1198 Atlantis

Discovery
- Discovered by: K. Reinmuth
- Discovery site: Heidelberg Obs.
- Discovery date: 7 September 1931

Designations
- Pronunciation: /ætˈlæntɪs/
- Named after: Island of Atlantis (Greek mythology)
- Alternative designations: 1931 RA · 1958 RQ 1975 TQ_{4} · 1975 VX_{6}
- Minor planet category: Mars-crosser
- Symbol: (astrological)

Orbital characteristics
- Epoch 4 September 2017 (JD 2458000.5)
- Uncertainty parameter 0
- Observation arc: 85.48 yr (31,220 days)
- Aphelion: 3.0065 AU
- Perihelion: 1.4941 AU
- Semi-major axis: 2.2503 AU
- Eccentricity: 0.3360
- Orbital period (sidereal): 3.38 yr (1,233 days)
- Mean anomaly: 168.18°
- Mean motion: 0° 17^{m} 31.2^{s} / day
- Inclination: 2.7234°
- Longitude of ascending node: 259.58°
- Argument of perihelion: 84.528°

Physical characteristics
- Dimensions: 3.92 km (calculated)
- Synodic rotation period: 16 h
- Geometric albedo: 0.20 (assumed)
- Spectral type: SMASS = L · S
- Absolute magnitude (H): 14.07±0.53 · 14.4

= 1198 Atlantis =

Rare-type Mars-crossing asteroid

1198 Atlantis, provisional designation , is a rare-type asteroid and eccentric Mars-crosser from the inner regions of the asteroid belt, approximately 3.9 kilometers in diameter. It was discovered on 7 September 1931, by German astronomer Karl Reinmuth at the Heidelberg Observatory in southwest Germany. The asteroid was named after the mythological island of Atlantis.

== Orbit ==

Atlantis orbits the Sun at a distance of 1.5–3.0 AU once every 3 years and 5 months (1,233 days). Its orbit has an eccentricity of 0.34 and an inclination of 3° with respect to the ecliptic. The asteroids's observation arc begins at Heidelberg one week after its official discovery observation.

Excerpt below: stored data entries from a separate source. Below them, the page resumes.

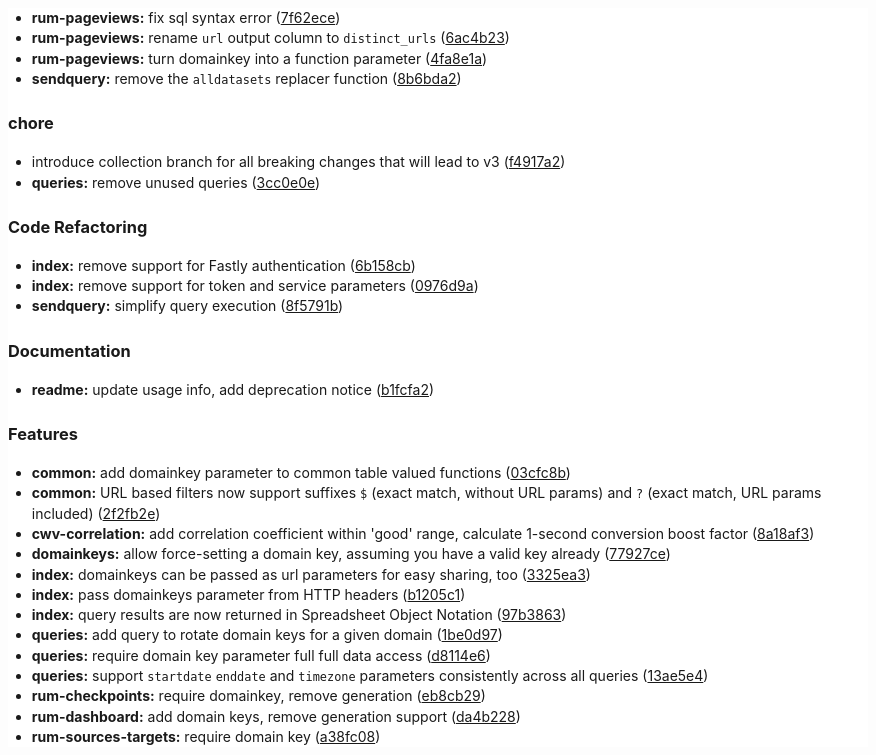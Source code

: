 * **rum-pageviews:** fix sql syntax error ([7f62ece](https://github.com/adobe/helix-run-query/commit/7f62eced66b884638e28801356021e0a84fbcbdb))
* **rum-pageviews:** rename `url` output column to `distinct_urls` ([6ac4b23](https://github.com/adobe/helix-run-query/commit/6ac4b230aa02e537e08312da14702bf602d67649))
* **rum-pageviews:** turn domainkey into a function parameter ([4fa8e1a](https://github.com/adobe/helix-run-query/commit/4fa8e1a82a7ce5649a71f10d973ed0826096e7c5))
* **sendquery:** remove the `alldatasets` replacer function ([8b6bda2](https://github.com/adobe/helix-run-query/commit/8b6bda238446140f64237900f742334f83ac542d))


### chore

* introduce collection branch for all breaking changes that will lead to v3 ([f4917a2](https://github.com/adobe/helix-run-query/commit/f4917a26dd5ef5d20e4113d38eeaf67a9fe89be4))
* **queries:** remove unused queries ([3cc0e0e](https://github.com/adobe/helix-run-query/commit/3cc0e0ef6cd706a15e182b7ab2d4d3ddba600ec9))


### Code Refactoring

* **index:** remove support for Fastly authentication ([6b158cb](https://github.com/adobe/helix-run-query/commit/6b158cb967f0a4549d14cb635257cc99efd3d064))
* **index:** remove support for token and service parameters ([0976d9a](https://github.com/adobe/helix-run-query/commit/0976d9a5c717bd401daa6f4bcd76bd2a4f5cf01b))
* **sendquery:** simplify query execution ([8f5791b](https://github.com/adobe/helix-run-query/commit/8f5791b1eb17f67ccaed39eb5fd122dbe0dc7f18))


### Documentation

* **readme:** update usage info, add deprecation notice ([b1fcfa2](https://github.com/adobe/helix-run-query/commit/b1fcfa2d519dd6a5f7481d5ed33f24458d31c04c))


### Features

* **common:** add domainkey parameter to common table valued functions ([03cfc8b](https://github.com/adobe/helix-run-query/commit/03cfc8b0aa7e236c0ff05cd3cbce688f3d137fec))
* **common:** URL based filters now support suffixes `$` (exact match, without URL params) and `?` (exact match, URL params included) ([2f2fb2e](https://github.com/adobe/helix-run-query/commit/2f2fb2e1174cf52b00b6c81d5cbf9cdf440e0443))
* **cwv-correlation:** add correlation coefficient within 'good' range, calculate 1-second conversion boost factor ([8a18af3](https://github.com/adobe/helix-run-query/commit/8a18af31af4cd989b897f32269fb5d95661e1dc5))
* **domainkeys:** allow force-setting a domain key, assuming you have a valid key already ([77927ce](https://github.com/adobe/helix-run-query/commit/77927cede37d45405873ed8ae76a06d6c3c79f82))
* **index:** domainkeys can be passed as url parameters for easy sharing, too ([3325ea3](https://github.com/adobe/helix-run-query/commit/3325ea38380f096a427bb91caca35cc70841444e))
* **index:** pass domainkeys parameter from HTTP headers ([b1205c1](https://github.com/adobe/helix-run-query/commit/b1205c1c8bb21260674fa8ca3d5fdfd7a48ab6d4))
* **index:** query results are now returned in Spreadsheet Object Notation ([97b3863](https://github.com/adobe/helix-run-query/commit/97b3863e9190d4612a2ae3b7468ec7e571b8dab4))
* **queries:** add query to rotate domain keys for a given domain ([1be0d97](https://github.com/adobe/helix-run-query/commit/1be0d97b2cec45a141450b8798d752154abd678d))
* **queries:** require domain key parameter full full data access ([d8114e6](https://github.com/adobe/helix-run-query/commit/d8114e6bfa121583279ab7d26053b5f39f469a2b))
* **queries:** support `startdate` `enddate` and `timezone` parameters consistently across all queries ([13ae5e4](https://github.com/adobe/helix-run-query/commit/13ae5e4ff364db3ceb6cc89f53e4785b51d414b0))
* **rum-checkpoints:** require domainkey, remove generation ([eb8cb29](https://github.com/adobe/helix-run-query/commit/eb8cb29d3e283242dc667f75bb289db572431ddb))
* **rum-dashboard:** add domain keys, remove generation support ([da4b228](https://github.com/adobe/helix-run-query/commit/da4b2284f27bb309b2dd252f3bfee49c77393312))
* **rum-sources-targets:** require domain key ([a38fc08](https://github.com/adobe/helix-run-query/commit/a38fc083a19198b994c523d4d2f0e509a7913cd1))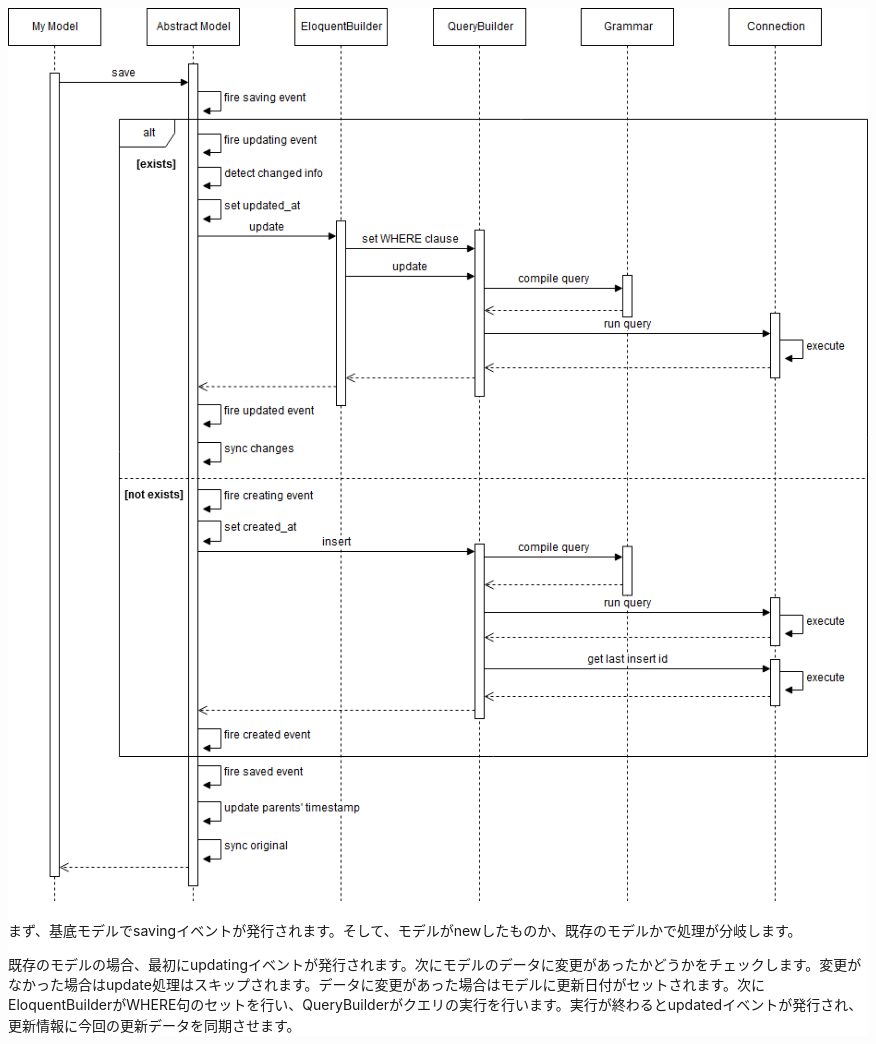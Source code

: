 ![tmp.gif](./50d8c547-a017-3644-1f7c-9b3fb1ebf9d5.gif)

まず、基底モデルでsavingイベントが発行されます。そして、モデルがnewしたものか、既存のモデルかで処理が分岐します。

既存のモデルの場合、最初にupdatingイベントが発行されます。次にモデルのデータに変更があったかどうかをチェックします。変更がなかった場合はupdate処理はスキップされます。データに変更があった場合はモデルに更新日付がセットされます。次にEloquentBuilderがWHERE句のセットを行い、QueryBuilderがクエリの実行を行います。実行が終わるとupdatedイベントが発行され、更新情報に今回の更新データを同期させます。
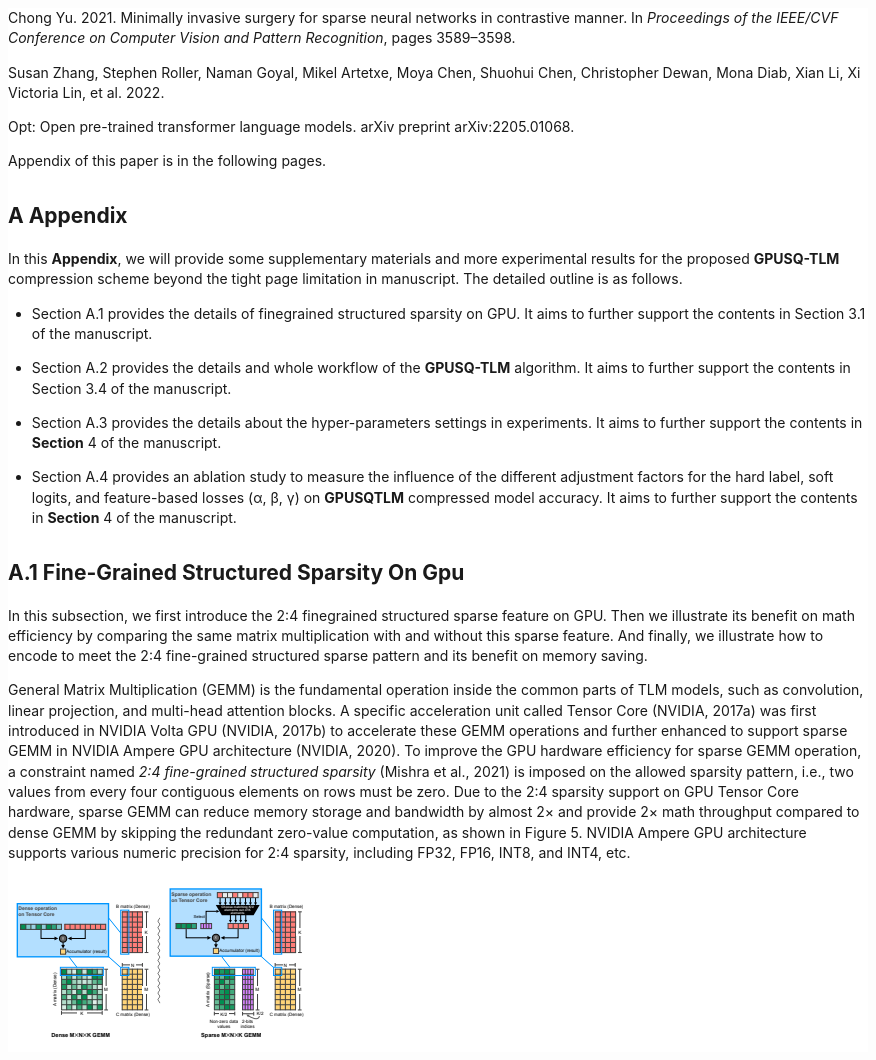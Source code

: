 Chong Yu. 2021. Minimally invasive surgery for sparse neural networks in contrastive manner. In *Proceedings of the IEEE/CVF Conference on Computer Vision and Pattern Recognition*, pages 3589–3598.

Susan Zhang, Stephen Roller, Naman Goyal, Mikel Artetxe, Moya Chen, Shuohui Chen, Christopher Dewan, Mona Diab, Xian Li, Xi Victoria Lin, et al. 2022.

Opt: Open pre-trained transformer language models. arXiv preprint arXiv:2205.01068.

Appendix of this paper is in the following pages.

## A Appendix

In this **Appendix**, we will provide some supplementary materials and more experimental results for the proposed **GPUSQ-TLM** compression scheme beyond the tight page limitation in manuscript. The detailed outline is as follows.

- Section A.1 provides the details of finegrained structured sparsity on GPU. It aims to further support the contents in Section 3.1 of the manuscript.

- Section A.2 provides the details and whole workflow of the **GPUSQ-TLM** algorithm. It aims to further support the contents in Section 3.4 of the manuscript.

- Section A.3 provides the details about the hyper-parameters settings in experiments. It aims to further support the contents in **Section** 4 of the manuscript.

- Section A.4 provides an ablation study to measure the influence of the different adjustment factors for the hard label, soft logits, and feature-based losses (α, β, γ) on **GPUSQTLM** compressed model accuracy. It aims to further support the contents in **Section** 4 of the manuscript.

## A.1 **Fine-Grained Structured Sparsity On Gpu**

In this subsection, we first introduce the 2:4 finegrained structured sparse feature on GPU. Then we illustrate its benefit on math efficiency by comparing the same matrix multiplication with and without this sparse feature. And finally, we illustrate how to encode to meet the 2:4 fine-grained structured sparse pattern and its benefit on memory saving.

General Matrix Multiplication (GEMM) is the fundamental operation inside the common parts of TLM models, such as convolution, linear projection, and multi-head attention blocks. A specific acceleration unit called Tensor Core (NVIDIA,
2017a) was first introduced in NVIDIA Volta GPU (NVIDIA, 2017b) to accelerate these GEMM
operations and further enhanced to support sparse GEMM in NVIDIA Ampere GPU architecture (NVIDIA, 2020). To improve the GPU hardware efficiency for sparse GEMM operation, a constraint named *2:4 fine-grained structured sparsity* (Mishra et al., 2021) is imposed on the allowed sparsity pattern, i.e., two values from every four contiguous elements on rows must be zero. Due to the 2:4 sparsity support on GPU Tensor Core hardware, sparse GEMM can reduce memory storage and bandwidth by almost 2× and provide 2× math throughput compared to dense GEMM by skipping the redundant zero-value computation, as shown in Figure 5. NVIDIA Ampere GPU architecture supports various numeric precision for 2:4 sparsity, including FP32, FP16, INT8, and INT4, etc.

![13_image_0.png](13_image_0.png)
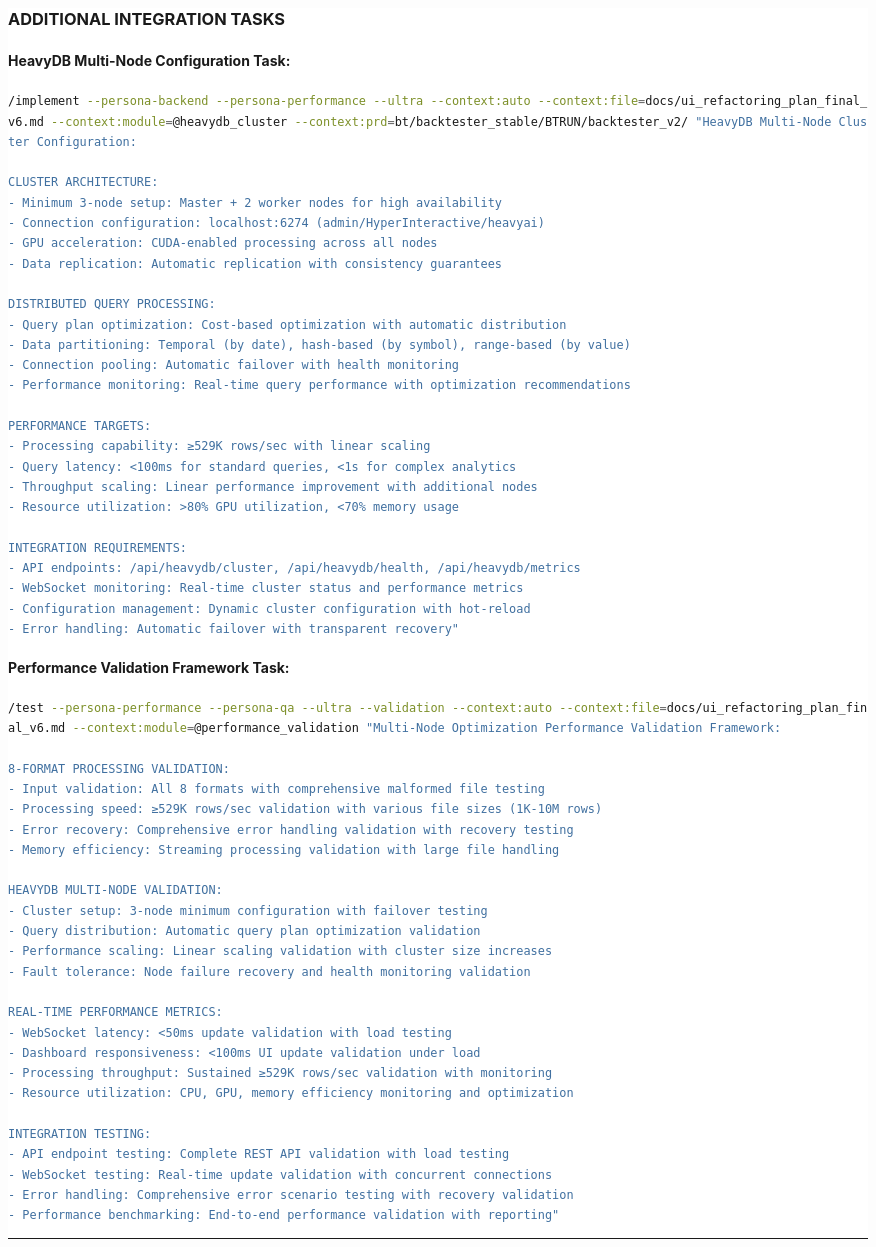 ### **ADDITIONAL INTEGRATION TASKS**

#### **HeavyDB Multi-Node Configuration Task**:
```bash
/implement --persona-backend --persona-performance --ultra --context:auto --context:file=docs/ui_refactoring_plan_final_v6.md --context:module=@heavydb_cluster --context:prd=bt/backtester_stable/BTRUN/backtester_v2/ "HeavyDB Multi-Node Cluster Configuration:

CLUSTER ARCHITECTURE:
- Minimum 3-node setup: Master + 2 worker nodes for high availability
- Connection configuration: localhost:6274 (admin/HyperInteractive/heavyai)
- GPU acceleration: CUDA-enabled processing across all nodes
- Data replication: Automatic replication with consistency guarantees

DISTRIBUTED QUERY PROCESSING:
- Query plan optimization: Cost-based optimization with automatic distribution
- Data partitioning: Temporal (by date), hash-based (by symbol), range-based (by value)
- Connection pooling: Automatic failover with health monitoring
- Performance monitoring: Real-time query performance with optimization recommendations

PERFORMANCE TARGETS:
- Processing capability: ≥529K rows/sec with linear scaling
- Query latency: <100ms for standard queries, <1s for complex analytics
- Throughput scaling: Linear performance improvement with additional nodes
- Resource utilization: >80% GPU utilization, <70% memory usage

INTEGRATION REQUIREMENTS:
- API endpoints: /api/heavydb/cluster, /api/heavydb/health, /api/heavydb/metrics
- WebSocket monitoring: Real-time cluster status and performance metrics
- Configuration management: Dynamic cluster configuration with hot-reload
- Error handling: Automatic failover with transparent recovery"
```

#### **Performance Validation Framework Task**:
```bash
/test --persona-performance --persona-qa --ultra --validation --context:auto --context:file=docs/ui_refactoring_plan_final_v6.md --context:module=@performance_validation "Multi-Node Optimization Performance Validation Framework:

8-FORMAT PROCESSING VALIDATION:
- Input validation: All 8 formats with comprehensive malformed file testing
- Processing speed: ≥529K rows/sec validation with various file sizes (1K-10M rows)
- Error recovery: Comprehensive error handling validation with recovery testing
- Memory efficiency: Streaming processing validation with large file handling

HEAVYDB MULTI-NODE VALIDATION:
- Cluster setup: 3-node minimum configuration with failover testing
- Query distribution: Automatic query plan optimization validation
- Performance scaling: Linear scaling validation with cluster size increases
- Fault tolerance: Node failure recovery and health monitoring validation

REAL-TIME PERFORMANCE METRICS:
- WebSocket latency: <50ms update validation with load testing
- Dashboard responsiveness: <100ms UI update validation under load
- Processing throughput: Sustained ≥529K rows/sec validation with monitoring
- Resource utilization: CPU, GPU, memory efficiency monitoring and optimization

INTEGRATION TESTING:
- API endpoint testing: Complete REST API validation with load testing
- WebSocket testing: Real-time update validation with concurrent connections
- Error handling: Comprehensive error scenario testing with recovery validation
- Performance benchmarking: End-to-end performance validation with reporting"
```

---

== Physical characteristics ==

In the SMASS classification, Atlantis is a rare L-type asteroid, that belong to the larger complex of stony asteroids.

=== Rotation period ===

In August 2012, a rotational lightcurve of Atlantis was obtained from photometric observations by Italian astronomer Albino Carbognani at the OAVdA Observatory (B04) in Italy. Lightcurve analysis gave a rotation period of at least 16 hours with a brightness variation of 0.20 magnitude (U=2).

=== Diameter and albedo ===

Atlantis has not been observed by any space-based survey, such as the Infrared Astronomical Satellite IRAS, the Japanese Akari satellite, or the NEOWISE mission of NASA's Wide-field Infrared Survey Explorer. The Collaborative Asteroid Lightcurve Link assumes a standard albedo for stony asteroids of 0.20 and calculates a diameter of 3.92 kilometers based on an absolute magnitude of 14.4.

== Naming ==

This minor planet was named after the fictional island of Atlantis from Greek mythology, mentioned in some of Plato's works around 360 BC. The greedy and morally bankrupt civilization of Atlantis was punished by the gods with fire and earthquakes that caused the island to sink into the sea. The naming was suggested by astronomer Gustav Stracke, after whom the asteroids through were indirectly named by the discoverer.